Before you ask, yes I did a thorough search, including in StackExchange. I checked out this question Find local minimum in bimodal distribution with r; it has useful stuff, but doesn't go all the way for me.
Here is my data: https://www.dropbox.com/s/ulsw5cfwjnh6tdu/output?dl=0
Actually, I have thousands of files like this - the data is organized into column vectors that I need to plot. Then, for every plot I have to figure out if the distribution is bimodal, and if so, find the x value for that minimum. In the file above, the data in column 2 seems to have a bimodal distribution.

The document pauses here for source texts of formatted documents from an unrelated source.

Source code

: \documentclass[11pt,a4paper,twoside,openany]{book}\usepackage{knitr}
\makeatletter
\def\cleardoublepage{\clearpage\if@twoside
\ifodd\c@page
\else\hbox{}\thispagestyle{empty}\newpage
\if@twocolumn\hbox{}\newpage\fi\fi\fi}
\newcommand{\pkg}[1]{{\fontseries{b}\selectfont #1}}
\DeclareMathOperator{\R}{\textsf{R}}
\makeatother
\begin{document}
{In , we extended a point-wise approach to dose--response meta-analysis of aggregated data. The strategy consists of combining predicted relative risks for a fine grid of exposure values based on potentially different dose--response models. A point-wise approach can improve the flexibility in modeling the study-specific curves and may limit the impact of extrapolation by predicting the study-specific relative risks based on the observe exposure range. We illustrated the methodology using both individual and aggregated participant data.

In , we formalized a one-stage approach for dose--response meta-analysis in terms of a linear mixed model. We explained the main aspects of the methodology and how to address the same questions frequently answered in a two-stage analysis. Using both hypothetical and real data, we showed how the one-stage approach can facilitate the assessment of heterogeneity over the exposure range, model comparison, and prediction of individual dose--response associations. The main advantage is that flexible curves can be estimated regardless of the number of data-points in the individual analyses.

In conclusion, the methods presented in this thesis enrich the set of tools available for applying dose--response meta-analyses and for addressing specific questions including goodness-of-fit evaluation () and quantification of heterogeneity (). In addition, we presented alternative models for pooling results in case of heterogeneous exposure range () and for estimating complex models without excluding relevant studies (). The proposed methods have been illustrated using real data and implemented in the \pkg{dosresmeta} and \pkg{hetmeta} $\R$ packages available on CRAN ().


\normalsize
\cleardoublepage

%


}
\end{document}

This code seems to work, but I have to manually specify where the minimum is located:
datafile <- read.table("output")
data <- datafile$V2
d <- density(data) # returns the density data with defaults
hist(data,prob=TRUE)
lines(d)
optimize(approxfun(d$x,d$y),interval=c(5,10))$minimum
The last statement (I got it from Find local minimum in bimodal distribution with r) returns
[1] 6.841577
which seems to be correct. However, I have to hardcode the interval interval=c(5,10), i.e. I have to look at the graph and tell it where to look for the minimum. If I do
optimize(approxfun(d$x,d$y),interval=range(x$V2))$minimum
I get
[1] 25.30096
which is not what I'm looking for.
I have thousands of plots, so this is not an option. Is there any way to automate the process? Please help, I'm absolutely desperate.
P.S. I don't have enough reputation to post the plot. Sorry.